Top of Information shown
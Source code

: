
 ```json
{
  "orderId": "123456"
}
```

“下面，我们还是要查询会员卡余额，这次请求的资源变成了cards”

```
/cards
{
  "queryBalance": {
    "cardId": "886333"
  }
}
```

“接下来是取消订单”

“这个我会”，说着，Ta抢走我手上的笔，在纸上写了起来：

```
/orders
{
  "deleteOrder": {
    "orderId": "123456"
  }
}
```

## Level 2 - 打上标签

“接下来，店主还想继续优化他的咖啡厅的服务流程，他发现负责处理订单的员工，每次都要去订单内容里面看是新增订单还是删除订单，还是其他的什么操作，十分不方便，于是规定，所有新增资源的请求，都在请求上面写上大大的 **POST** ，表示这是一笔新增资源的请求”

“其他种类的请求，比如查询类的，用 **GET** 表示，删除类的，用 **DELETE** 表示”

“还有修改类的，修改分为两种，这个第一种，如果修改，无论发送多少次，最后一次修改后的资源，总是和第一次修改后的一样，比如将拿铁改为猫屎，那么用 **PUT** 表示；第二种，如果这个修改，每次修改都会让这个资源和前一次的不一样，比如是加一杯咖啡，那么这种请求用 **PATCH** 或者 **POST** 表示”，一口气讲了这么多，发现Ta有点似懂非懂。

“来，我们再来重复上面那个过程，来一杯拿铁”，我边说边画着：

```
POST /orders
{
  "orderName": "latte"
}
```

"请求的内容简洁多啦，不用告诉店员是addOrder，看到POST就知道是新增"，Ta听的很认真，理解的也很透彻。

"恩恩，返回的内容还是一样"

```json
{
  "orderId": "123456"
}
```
Bottom of Information shown
Exercise goal:
Give back the data above exactly as it appears.

Task output:
Source code

:
 ```json
{
  "orderId": "123456"
}
```

“下面，我们还是要查询会员卡余额，这次请求的资源变成了cards”

```
/cards
{
  "queryBalance": {
    "cardId": "886333"
  }
}
```

“接下来是取消订单”

“这个我会”，说着，Ta抢走我手上的笔，在纸上写了起来：

```
/orders
{
  "deleteOrder": {
    "orderId": "123456"
  }
}
```

## Level 2 - 打上标签

“接下来，店主还想继续优化他的咖啡厅的服务流程，他发现负责处理订单的员工，每次都要去订单内容里面看是新增订单还是删除订单，还是其他的什么操作，十分不方便，于是规定，所有新增资源的请求，都在请求上面写上大大的 **POST** ，表示这是一笔新增资源的请求”

“其他种类的请求，比如查询类的，用 **GET** 表示，删除类的，用 **DELETE** 表示”

“还有修改类的，修改分为两种，这个第一种，如果修改，无论发送多少次，最后一次修改后的资源，总是和第一次修改后的一样，比如将拿铁改为猫屎，那么用 **PUT** 表示；第二种，如果这个修改，每次修改都会让这个资源和前一次的不一样，比如是加一杯咖啡，那么这种请求用 **PATCH** 或者 **POST** 表示”，一口气讲了这么多，发现Ta有点似懂非懂。

“来，我们再来重复上面那个过程，来一杯拿铁”，我边说边画着：

```
POST /orders
{
  "orderName": "latte"
}
```

"请求的内容简洁多啦，不用告诉店员是addOrder，看到POST就知道是新增"，Ta听的很认真，理解的也很透彻。

"恩恩，返回的内容还是一样"

```json
{
  "orderId": "123456"
}
```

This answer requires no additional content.